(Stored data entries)
<<<<

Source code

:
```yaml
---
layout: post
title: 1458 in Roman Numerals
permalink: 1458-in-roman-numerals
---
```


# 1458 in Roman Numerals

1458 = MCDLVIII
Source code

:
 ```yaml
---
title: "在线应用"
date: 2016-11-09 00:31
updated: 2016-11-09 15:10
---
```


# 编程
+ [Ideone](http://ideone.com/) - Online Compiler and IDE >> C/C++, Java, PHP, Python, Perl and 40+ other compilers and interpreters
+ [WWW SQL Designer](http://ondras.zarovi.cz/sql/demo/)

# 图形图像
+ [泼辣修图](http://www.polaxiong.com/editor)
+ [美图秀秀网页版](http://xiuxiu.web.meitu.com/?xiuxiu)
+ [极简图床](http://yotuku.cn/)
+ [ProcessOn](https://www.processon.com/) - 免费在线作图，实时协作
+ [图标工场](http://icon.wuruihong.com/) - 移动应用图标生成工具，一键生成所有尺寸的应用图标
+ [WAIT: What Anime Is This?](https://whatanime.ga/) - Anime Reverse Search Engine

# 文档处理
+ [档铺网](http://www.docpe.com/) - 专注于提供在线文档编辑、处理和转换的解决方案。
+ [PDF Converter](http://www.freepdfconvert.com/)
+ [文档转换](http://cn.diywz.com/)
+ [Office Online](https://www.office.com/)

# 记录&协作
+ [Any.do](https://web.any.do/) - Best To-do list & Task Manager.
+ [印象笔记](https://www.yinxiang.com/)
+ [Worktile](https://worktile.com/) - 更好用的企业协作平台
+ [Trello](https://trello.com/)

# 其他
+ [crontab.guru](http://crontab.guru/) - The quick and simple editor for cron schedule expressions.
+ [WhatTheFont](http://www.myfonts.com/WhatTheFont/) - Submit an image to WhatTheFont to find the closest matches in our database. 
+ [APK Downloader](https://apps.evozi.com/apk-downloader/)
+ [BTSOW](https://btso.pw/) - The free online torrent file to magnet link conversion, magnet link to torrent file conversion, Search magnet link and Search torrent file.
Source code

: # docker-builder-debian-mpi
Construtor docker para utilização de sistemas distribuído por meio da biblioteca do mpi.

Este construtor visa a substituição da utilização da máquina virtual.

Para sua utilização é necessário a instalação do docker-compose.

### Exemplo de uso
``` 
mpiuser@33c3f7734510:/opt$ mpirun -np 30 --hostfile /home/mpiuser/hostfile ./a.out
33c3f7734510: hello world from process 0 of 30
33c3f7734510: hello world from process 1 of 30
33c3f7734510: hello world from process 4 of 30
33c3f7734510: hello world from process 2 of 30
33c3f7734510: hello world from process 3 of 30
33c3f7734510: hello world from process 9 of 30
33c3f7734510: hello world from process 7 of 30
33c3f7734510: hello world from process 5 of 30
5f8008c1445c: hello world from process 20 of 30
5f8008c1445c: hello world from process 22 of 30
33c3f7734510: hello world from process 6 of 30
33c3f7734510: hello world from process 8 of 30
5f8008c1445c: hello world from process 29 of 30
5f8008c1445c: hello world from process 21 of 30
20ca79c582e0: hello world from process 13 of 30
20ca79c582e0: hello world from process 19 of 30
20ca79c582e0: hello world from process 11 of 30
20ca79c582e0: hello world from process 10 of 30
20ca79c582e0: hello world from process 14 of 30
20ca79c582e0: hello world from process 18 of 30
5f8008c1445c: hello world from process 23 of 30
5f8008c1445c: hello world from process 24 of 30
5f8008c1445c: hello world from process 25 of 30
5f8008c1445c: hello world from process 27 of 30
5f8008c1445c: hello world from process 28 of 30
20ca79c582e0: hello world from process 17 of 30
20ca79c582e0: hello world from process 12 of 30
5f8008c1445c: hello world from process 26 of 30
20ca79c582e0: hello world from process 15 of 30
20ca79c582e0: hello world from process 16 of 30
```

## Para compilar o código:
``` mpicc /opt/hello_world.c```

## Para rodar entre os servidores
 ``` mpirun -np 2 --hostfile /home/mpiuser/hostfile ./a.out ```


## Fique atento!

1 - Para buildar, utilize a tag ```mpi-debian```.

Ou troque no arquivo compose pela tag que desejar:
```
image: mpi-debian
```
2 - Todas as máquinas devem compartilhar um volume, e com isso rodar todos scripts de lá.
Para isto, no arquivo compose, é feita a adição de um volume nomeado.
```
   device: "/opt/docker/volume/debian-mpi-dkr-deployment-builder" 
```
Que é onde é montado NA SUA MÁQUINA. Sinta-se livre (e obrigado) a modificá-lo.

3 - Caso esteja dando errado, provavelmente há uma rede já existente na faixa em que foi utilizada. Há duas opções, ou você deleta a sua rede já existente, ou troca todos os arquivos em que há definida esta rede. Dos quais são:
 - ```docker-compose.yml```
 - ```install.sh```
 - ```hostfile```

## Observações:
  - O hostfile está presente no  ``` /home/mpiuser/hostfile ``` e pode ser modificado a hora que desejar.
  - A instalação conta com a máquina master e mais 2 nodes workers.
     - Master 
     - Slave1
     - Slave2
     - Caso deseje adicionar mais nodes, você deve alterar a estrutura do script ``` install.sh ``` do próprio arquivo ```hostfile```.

>>>>

→ **WHAT IS EXPECTED**:
Bring together every line in the entries that holds the string "image".

→ **TASK RESPONSE**:
+ [WhatTheFont](http://www.myfonts.com/WhatTheFont/) - Submit an image to WhatTheFont to find the closest matches in our database. 
image: mpi-debian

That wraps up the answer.